## YOUR GOAL
A word-for-word printout of the whole listing is needed.

## DATA FOR PROCESSING
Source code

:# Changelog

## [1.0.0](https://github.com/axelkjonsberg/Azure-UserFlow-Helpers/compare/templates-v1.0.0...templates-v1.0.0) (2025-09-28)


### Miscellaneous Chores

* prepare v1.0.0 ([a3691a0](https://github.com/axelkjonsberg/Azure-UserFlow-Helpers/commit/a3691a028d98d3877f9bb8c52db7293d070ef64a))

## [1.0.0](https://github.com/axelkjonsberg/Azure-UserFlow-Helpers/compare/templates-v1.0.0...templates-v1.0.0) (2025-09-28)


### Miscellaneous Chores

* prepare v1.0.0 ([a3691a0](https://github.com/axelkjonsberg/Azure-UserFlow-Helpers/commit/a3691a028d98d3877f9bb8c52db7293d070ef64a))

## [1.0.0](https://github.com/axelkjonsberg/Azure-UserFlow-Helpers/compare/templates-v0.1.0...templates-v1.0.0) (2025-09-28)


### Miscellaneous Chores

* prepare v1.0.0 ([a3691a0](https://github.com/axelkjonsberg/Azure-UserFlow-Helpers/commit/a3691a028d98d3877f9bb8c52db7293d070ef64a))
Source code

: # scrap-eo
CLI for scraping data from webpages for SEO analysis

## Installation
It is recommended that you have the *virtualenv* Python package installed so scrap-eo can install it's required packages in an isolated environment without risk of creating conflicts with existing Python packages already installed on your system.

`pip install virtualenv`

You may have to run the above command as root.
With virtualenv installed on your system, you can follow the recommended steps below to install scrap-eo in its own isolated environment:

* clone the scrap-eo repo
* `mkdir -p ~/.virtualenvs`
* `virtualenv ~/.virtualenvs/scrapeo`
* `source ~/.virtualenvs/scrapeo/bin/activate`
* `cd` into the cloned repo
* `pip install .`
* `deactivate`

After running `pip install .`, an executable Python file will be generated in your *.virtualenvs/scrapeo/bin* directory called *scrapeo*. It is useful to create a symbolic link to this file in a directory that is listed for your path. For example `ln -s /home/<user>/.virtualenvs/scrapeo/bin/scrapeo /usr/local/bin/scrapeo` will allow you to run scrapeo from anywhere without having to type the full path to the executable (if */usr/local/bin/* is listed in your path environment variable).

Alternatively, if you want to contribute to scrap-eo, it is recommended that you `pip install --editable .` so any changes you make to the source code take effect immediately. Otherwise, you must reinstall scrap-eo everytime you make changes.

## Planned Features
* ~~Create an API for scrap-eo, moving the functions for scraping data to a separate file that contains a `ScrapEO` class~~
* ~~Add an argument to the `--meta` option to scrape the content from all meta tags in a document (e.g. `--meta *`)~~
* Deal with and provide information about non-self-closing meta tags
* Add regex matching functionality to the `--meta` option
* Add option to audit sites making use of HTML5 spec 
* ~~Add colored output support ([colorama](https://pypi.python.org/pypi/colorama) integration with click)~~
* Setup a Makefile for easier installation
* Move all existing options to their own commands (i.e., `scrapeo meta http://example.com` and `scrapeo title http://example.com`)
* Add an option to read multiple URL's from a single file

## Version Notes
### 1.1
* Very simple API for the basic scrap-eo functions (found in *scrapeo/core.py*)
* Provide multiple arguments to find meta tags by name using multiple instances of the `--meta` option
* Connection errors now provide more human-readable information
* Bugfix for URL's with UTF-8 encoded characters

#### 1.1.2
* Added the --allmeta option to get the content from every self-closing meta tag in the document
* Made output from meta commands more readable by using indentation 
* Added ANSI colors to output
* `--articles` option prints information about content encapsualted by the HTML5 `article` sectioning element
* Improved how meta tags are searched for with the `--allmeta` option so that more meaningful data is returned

## OUTPUT FOR THIS EXERCISE
Source code

:# Changelog

## [1.0.0](https://github.com/axelkjonsberg/Azure-UserFlow-Helpers/compare/templates-v1.0.0...templates-v1.0.0) (2025-09-28)


### Miscellaneous Chores

* prepare v1.0.0 ([a3691a0](https://github.com/axelkjonsberg/Azure-UserFlow-Helpers/commit/a3691a028d98d3877f9bb8c52db7293d070ef64a))

## [1.0.0](https://github.com/axelkjonsberg/Azure-UserFlow-Helpers/compare/templates-v1.0.0...templates-v1.0.0) (2025-09-28)


### Miscellaneous Chores

* prepare v1.0.0 ([a3691a0](https://github.com/axelkjonsberg/Azure-UserFlow-Helpers/commit/a3691a028d98d3877f9bb8c52db7293d070ef64a))

## [1.0.0](https://github.com/axelkjonsberg/Azure-UserFlow-Helpers/compare/templates-v0.1.0...templates-v1.0.0) (2025-09-28)


### Miscellaneous Chores

* prepare v1.0.0 ([a3691a0](https://github.com/axelkjonsberg/Azure-UserFlow-Helpers/commit/a3691a028d98d3877f9bb8c52db7293d070ef64a))
Source code

: # scrap-eo
CLI for scraping data from webpages for SEO analysis

## Installation
It is recommended that you have the *virtualenv* Python package installed so scrap-eo can install it's required packages in an isolated environment without risk of creating conflicts with existing Python packages already installed on your system.

`pip install virtualenv`

You may have to run the above command as root.
With virtualenv installed on your system, you can follow the recommended steps below to install scrap-eo in its own isolated environment:

* clone the scrap-eo repo
* `mkdir -p ~/.virtualenvs`
* `virtualenv ~/.virtualenvs/scrapeo`
* `source ~/.virtualenvs/scrapeo/bin/activate`
* `cd` into the cloned repo
* `pip install .`
* `deactivate`

After running `pip install .`, an executable Python file will be generated in your *.virtualenvs/scrapeo/bin* directory called *scrapeo*. It is useful to create a symbolic link to this file in a directory that is listed for your path. For example `ln -s /home/<user>/.virtualenvs/scrapeo/bin/scrapeo /usr/local/bin/scrapeo` will allow you to run scrapeo from anywhere without having to type the full path to the executable (if */usr/local/bin/* is listed in your path environment variable).

Alternatively, if you want to contribute to scrap-eo, it is recommended that you `pip install --editable .` so any changes you make to the source code take effect immediately. Otherwise, you must reinstall scrap-eo everytime you make changes.

## Planned Features
* ~~Create an API for scrap-eo, moving the functions for scraping data to a separate file that contains a `ScrapEO` class~~
* ~~Add an argument to the `--meta` option to scrape the content from all meta tags in a document (e.g. `--meta *`)~~
* Deal with and provide information about non-self-closing meta tags
* Add regex matching functionality to the `--meta` option
* Add option to audit sites making use of HTML5 spec 
* ~~Add colored output support ([colorama](https://pypi.python.org/pypi/colorama) integration with click)~~
* Setup a Makefile for easier installation
* Move all existing options to their own commands (i.e., `scrapeo meta http://example.com` and `scrapeo title http://example.com`)
* Add an option to read multiple URL's from a single file

## Version Notes
### 1.1
* Very simple API for the basic scrap-eo functions (found in *scrapeo/core.py*)
* Provide multiple arguments to find meta tags by name using multiple instances of the `--meta` option
* Connection errors now provide more human-readable information
* Bugfix for URL's with UTF-8 encoded characters

#### 1.1.2
* Added the --allmeta option to get the content from every self-closing meta tag in the document
* Made output from meta commands more readable by using indentation 
* Added ANSI colors to output
* `--articles` option prints information about content encapsualted by the HTML5 `article` sectioning element
* Improved how meta tags are searched for with the `--allmeta` option so that more meaningful data is returned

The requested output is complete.